Palazzo Vitelli alla Cannoniera – pinacoteca comunale

“Affinché non perisse la memoria del loro nome e del loro valore” in città. Il luogo in questione è Città di Castello, dove fra il 1521 e il 1532 fu costruito Palazzo Vitelli alla Cannoniera, voluto da Paola dei Rossi di San Secondo di Parma e dal marito Alessandro Vitelli, condottiero al servizio dei Medici, con l’intento di perpetrare la gloria della propria casata. Il progetto fu affidato a due dei maggiori architetti dell’epoca, Antonio da Sangallo il Giovane e Pier Francesco da Viterbo, mentre la facciata decorata a graffito fu realizzata su disegno niente meno che di Giorgio Vasari.
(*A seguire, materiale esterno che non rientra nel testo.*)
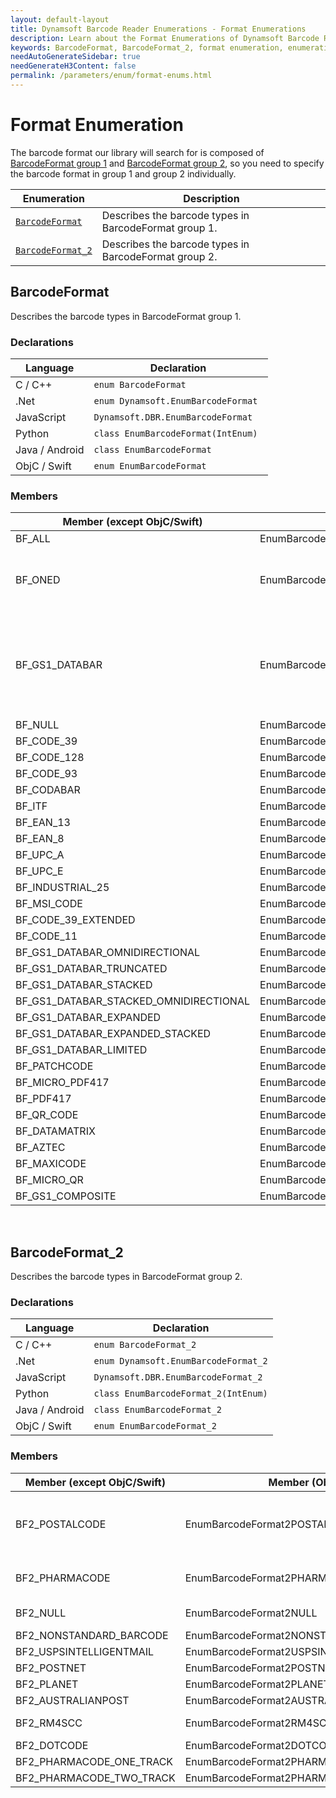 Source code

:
 ```yaml
---
layout: default-layout
title: Dynamsoft Barcode Reader Enumerations - Format Enumerations
description: Learn about the Format Enumerations of Dynamsoft Barcode Reader in detail.
keywords: BarcodeFormat, BarcodeFormat_2, format enumeration, enumeration
needAutoGenerateSidebar: true
needGenerateH3Content: false
permalink: /parameters/enum/format-enums.html
---
```



# Format Enumeration
The barcode format our library will search for is composed of [BarcodeFormat group 1](#barcodeformat) and [BarcodeFormat group 2](#barcodeformat_2), so you need to specify the barcode format in group 1 and group 2 individually.

| Enumeration | Description |
|-------------|-------------|
| [`BarcodeFormat`](#barcodeformat) | Describes the barcode types in BarcodeFormat group 1. |
| [`BarcodeFormat_2`](#barcodeformat_2) | Describes the barcode types in BarcodeFormat group 2. |

## BarcodeFormat
Describes the barcode types in BarcodeFormat group 1. 

### Declarations

| Language | Declaration |
| -------- | ----------- |
| C / C++ | `enum BarcodeFormat` |
| .Net | `enum Dynamsoft.EnumBarcodeFormat ` |
| JavaScript | `Dynamsoft.DBR.EnumBarcodeFormat` |
| Python | `class EnumBarcodeFormat(IntEnum)` |
| Java / Android | `class EnumBarcodeFormat` |
| ObjC / Swift | `enum EnumBarcodeFormat` |

### Members

| Member (except ObjC/Swift) | Member (ObjC) | Member (Swift) | Value | Description |
| -------------------------- | ------------- | -------------- | ----- | ----------- |
| BF_ALL | EnumBarcodeFormatALL | ALL | 0xFE3FFFFF | All supported formats in [BarcodeFormat group 1](#barcodeformat). |
| BF_ONED | EnumBarcodeFormatONED  | ONED | 0x003007FF | Combined value of BF_CODABAR, BF_CODE_128, BF_CODE_39, BF_CODE_39_Extended, BF_CODE_93, BF_EAN_13, BF_EAN_8, INDUSTRIAL_25, BF_ITF, BF_UPC_A, BF_UPC_E, BF_MSI_CODE, BF_CODE_11. |
| BF_GS1_DATABAR | EnumBarcodeFormatGS1DATABAR | GS1DATABAR | 0x0003F800 | Combined value of BF_GS1_DATABAR_OMNIDIRECTIONAL, BF_GS1_DATABAR_TRUNCATED, BF_GS1_DATABAR_STACKED, BF_GS1_DATABAR_STACKED_OMNIDIRECTIONAL, BF_GS1_DATABAR_EXPANDED, BF_GS1_DATABAR_EXPANDED_STACKED, BF_GS1_DATABAR_LIMITED. |
| BF_NULL | EnumBarcodeFormatNULL | NULL | 0x00 | No barcode format in [BarcodeFormat group 1](#barcodeformat). |
| BF_CODE_39 | EnumBarcodeFormatCODE39 | CODE39 | 0x01 | Code 39 |
| BF_CODE_128 | EnumBarcodeFormatCODE128 | CODE128 | 0x02 | Code 128 |
| BF_CODE_93 | EnumBarcodeFormatCODE93 | CODE93 | 0x04 | Code 93 |
| BF_CODABAR | EnumBarcodeFormatCODABAR | CODABAR | 0x08 | Codabar |
| BF_ITF  | EnumBarcodeFormatITF | ITF | 0x10 | ITF |
| BF_EAN_13 | EnumBarcodeFormatEAN13 | EAN13 | 0x20 | EAN-13 |
| BF_EAN_8 | EnumBarcodeFormatEAN8 | EAN8 | 0x40 | EAN-8 |
| BF_UPC_A | EnumBarcodeFormatUPCA | UPCA | 0x80 | UPC-A |
| BF_UPC_E | EnumBarcodeFormatUPCE | UPCE | 0x100 | UPC-E |
| BF_INDUSTRIAL_25 | EnumBarcodeFormatINDUSTRIAL | INDUSTRIAL | 0x200 | Industrial 2 of 5 |
| BF_MSI_CODE | EnumBarcodeFormatMSICODE | MSICODE | 0x100000 | MSI Code |
| BF_CODE_39_EXTENDED | EnumBarcodeFormatCODE39EXTENDED | CODE39EXTENDED | 0x400 | Code 39 Extended |
| BF_CODE_11 | EnumBarcodeFormatCODE11 | CODE11 | 0x200000 | Code 11 |
| BF_GS1_DATABAR_OMNIDIRECTIONAL | EnumBarcodeFormatGS1DATABAROMNIDIRECTIONAL | GS1DATABAROMNIDIRECTIONAL | 0x800 | GS1 Databar Omnidirectional |
| BF_GS1_DATABAR_TRUNCATED | EnumBarcodeFormatGS1DATABARTRUNCATED | GS1DATABARTRUNCATED | 0x1000 | GS1 Databar Truncated |
| BF_GS1_DATABAR_STACKED | EnumBarcodeFormatGS1DATABARSTACKED | GS1DATABARSTACKED | 0x2000 | GS1 Databar Stacked |
| BF_GS1_DATABAR_STACKED_OMNIDIRECTIONAL | EnumBarcodeFormatGS1DATABARSTACKEDOMNIDIRECTIONAL | GS1DATABARSTACKEDOMNIDIRECTIONAL | 0x4000 | GS1 Databar Stacked Omnidirectional |
| BF_GS1_DATABAR_EXPANDED | EnumBarcodeFormatGS1DATABAREXPANDED | GS1DATABAREXPANDED | 0x8000 | GS1 Databar Expanded |
| BF_GS1_DATABAR_EXPANDED_STACKED | EnumBarcodeFormatGS1DATABAREXPANDEDSTACKED | GS1DATABAREXPANDEDSTACKED | 0x10000 | GS1 Databar Expaned Stacked |
| BF_GS1_DATABAR_LIMITED | EnumBarcodeFormatGS1DATABARLIMITED | GS1DATABARLIMITED | 0x20000 | GS1 Databar Limited |
| BF_PATCHCODE | EnumBarcodeFormatPATCHCODE | PATCHCODE | 0x00040000 | Patch code |
| BF_MICRO_PDF417 | EnumBarcodeFormatMICROPDF417 | MICROPDF417 | 0x00080000 | Micro PDF417 |
| BF_PDF417 | EnumBarcodeFormatPDF417 | PDF417 | 0x02000000 | PDF417 |
| BF_QR_CODE | EnumBarcodeFormatQRCODE | QRCODE  | 0x04000000 | QRCode |
| BF_DATAMATRIX | EnumBarcodeFormatDATAMATRIX | DATAMATRIX | 0x08000000 | DataMatrix |
| BF_AZTEC | EnumBarcodeFormatAZTEC | AZTEC | 0x10000000 | AZTEC |
| BF_MAXICODE | EnumBarcodeFormatMAXICODE | MAXICODE | 0x20000000 | MAXICODE |
| BF_MICRO_QR | EnumBarcodeFormatMICROQR | MICROQR | 0x40000000 | Micro QR Code |
| BF_GS1_COMPOSITE | EnumBarcodeFormatGS1COMPOSITE | GS1COMPOSITE | -2147483648 | GS1 Composite Code |

&nbsp;

## BarcodeFormat_2

Describes the barcode types in BarcodeFormat group 2.

### Declarations

| Language | Declaration |
| -------- | ----------- |
| C / C++ | `enum BarcodeFormat_2` |
| .Net | `enum Dynamsoft.EnumBarcodeFormat_2` |
| JavaScript | `Dynamsoft.DBR.EnumBarcodeFormat_2` |
| Python | `class EnumBarcodeFormat_2(IntEnum)` |
| Java / Android | `class EnumBarcodeFormat_2` |
| ObjC / Swift | `enum EnumBarcodeFormat_2` |

### Members

| Member (except ObjC/Swift) | Member (ObjC) | Member (Swift) | Value | Description |
| -------------------------- | ------------- | -------------- | ----- | ----------- |
| BF2_POSTALCODE | EnumBarcodeFormat2POSTALCODE | POSTALCODE | 0x01F00000 | Combined value of BF2_USPSINTELLIGENTMAIL, BF2_POSTNET, BF2_PLANET, BF2_AUSTRALIANPOST, BF2_RM4SCC. |
| BF2_PHARMACODE | EnumBarcodeFormat2PHARMACODE | PHARMACODE | 0x0C | Combined value of BF2_PHARMACODE_ONE_TRACK, BF2_PHARMACODE_TWO_TRACK. |
| BF2_NULL | EnumBarcodeFormat2NULL | NULL | 0x00 | No barcode format in [BarcodeFormat group 2](#barcodeformat_2). |
| BF2_NONSTANDARD_BARCODE | EnumBarcodeFormat2NONSTANDARDBARCODE | NONSTANDARDBARCODE | 0x01 | Nonstandard barcode |
| BF2_USPSINTELLIGENTMAIL | EnumBarcodeFormat2USPSINTELLIGENTMAIL | USPSINTELLIGENTMAIL | 0x00100000 | USPS Intelligent Mail |
| BF2_POSTNET | EnumBarcodeFormat2POSTNET | POSTNET | 0x00200000 | Postnet |
| BF2_PLANET | EnumBarcodeFormat2PLANET | PLANET | 0x00400000 | Planet |
| BF2_AUSTRALIANPOST | EnumBarcodeFormat2AUSTRALIANPOST | AUSTRALIANPOST | 0x00800000 | Australian Post |
| BF2_RM4SCC | EnumBarcodeFormat2RM4SCC | RM4SCC | 0x01000000 | Royal Mail 4-State Customer Barcode |
| BF2_DOTCODE | EnumBarcodeFormat2DOTCODE | DOTCODE | 0x02 | DotCode |
| BF2_PHARMACODE_ONE_TRACK | EnumBarcodeFormat2PHARMACODE_ONE_TRACK | PHARMACODE_ONE_TRACK | 0x04 | Pharmacode One-Track |
| BF2_PHARMACODE_TWO_TRACK | EnumBarcodeFormat2PHARMACODE_TWO_TRACK | PHARMACODE_TWO_TRACK | 0x08 | Pharmacode Two-Track |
Un edificio che quindi non passava inosservato, anche per la presenza di un giardino esotico che in breve tempo si guadagnò una certa fama in tutta Europa. La fortuna di Palazzo Vitelli alla Cannoniera si deve anche al fatto che fra i numerosi proprietari succedutisi ci fu un certo Elia Volpi, ricco antiquario e abile restauratore che nella seconda metà dell’800 ne ripristinò l’antico splendore, appena prima che l’edificio fosse donato alla città perché diventasse sede della Pinacoteca Comunale. Duccio di Buoninsegna, Luca Signorelli, Raffaello, Ghirlandaio, Antonio Vivarini, Giusto di Gand, Raffaellino del Colle, Pomarancio… Sono solo alcuni dei Maestri del Rinascimento autori delle opere di cui oggi la Pinacoteca di Città di Castello si può fregiare, impreziosita da mobilio proveniente da chiese e conventi locali e dai meravigliosi affreschi di Cristofano Gherardi, detto il Doceno, e di Cola dell’Amatrice con motivi raffiguranti le imprese di Annibale, Scipione, Cesare e Alessandro Magno, volute da Alessandro Vitelli a celebrazione delle proprie doti militari.